Pharmacological Evidence for 5‑HT6 Receptor Modulation of 5‑HT Neuron Firing in Vivo

5-Hydroxytryptamine (5-HT) neurons in the midbrain dorsal raphe nucleus (DRN) are implicated in the drug treatment and pathophysiology of a wide variety of neuropsychiatric disorders. Accumulating evidence suggests that 5-HT6 receptors may be located and functional in the DRN; therefore, 5-HT6 receptor ligands may have potential as novel modulators of 5-HT neurotransmission. The current study investigated the effect of intravenous (i.v.) administration of the selective 5-HT6 receptor agonist, WAY-181187, and antagonist, SB-399885, on the firing of 5-HT neurons in the DRN in vivo. Extracellular recordings were made in the DRN of anesthetized rats, and single 5-HT neurons were identified on the basis of electrophysiological properties combined with juxtacellular labeling and postmortem immunohistochemical analysis. WAY-181187 (1–4 mg/kg i.v.) caused a dose-dependent increase in 5-HT neuron firing rate.
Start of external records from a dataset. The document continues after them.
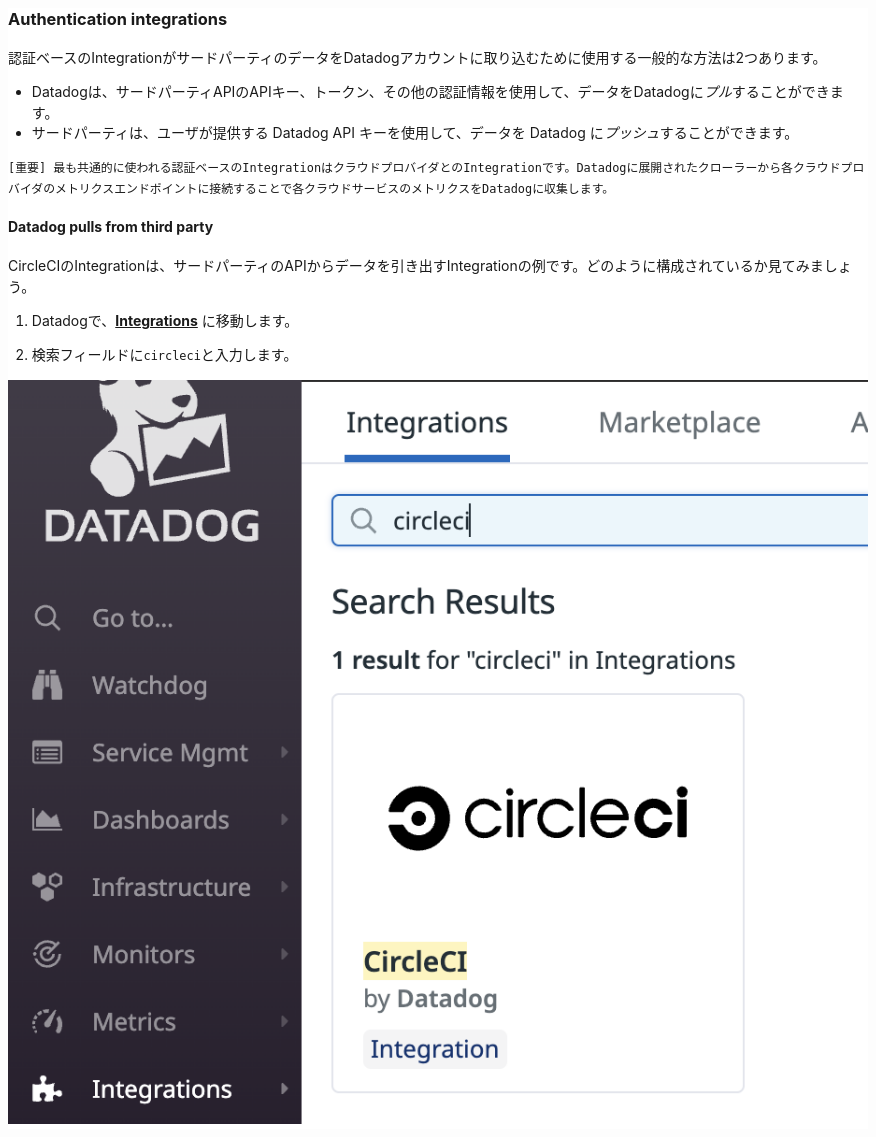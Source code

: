 ### Authentication integrations

認証ベースのIntegrationがサードパーティのデータをDatadogアカウントに取り込むために使用する一般的な方法は2つあります。

- Datadogは、サードパーティAPIのAPIキー、トークン、その他の認証情報を使用して、データをDatadogに*プル*することができます。
- サードパーティは、ユーザが提供する Datadog API キーを使用して、データを Datadog に*プッシュ*することができます。

```
[重要] 最も共通的に使われる認証ベースのIntegrationはクラウドプロバイダとのIntegrationです。Datadogに展開されたクローラーから各クラウドプロバイダのメトリクスエンドポイントに接続することで各クラウドサービスのメトリクスをDatadogに収集します。
```

#### Datadog pulls from third party

CircleCIのIntegrationは、サードパーティのAPIからデータを引き出すIntegrationの例です。どのように構成されているか見てみましょう。

1.  Datadogで、**[Integrations](https://app.datadoghq.com/integrations)** に移動します。

2.  検索フィールドに`circleci`と入力します。

![Searching for the CircleCI integration in Datadog](https://raw.githubusercontent.com/DataDog/Datadog-Labs-jp/main/foundation-lab/images/Integration/circle_ci_integration_search.png)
In comparison, SB-399885 (0.125–1 mg/kg i.v.) caused a dose-dependent decrease in 5-HT neuron firing rate, an effect reversed by WAY-181187 (3 mg/kg i.v.). These effects of WAY-181187 and SB-399885 were observed in two separate sets of experiments. In summary, the current data show the modulation of 5-HT neuronal firing by the 5-HT6 ligands WAY-181187 and SB-399885 and are consistent with the presence of 5-HT6 receptor-mediated positive feedback control of 5-HT neurons.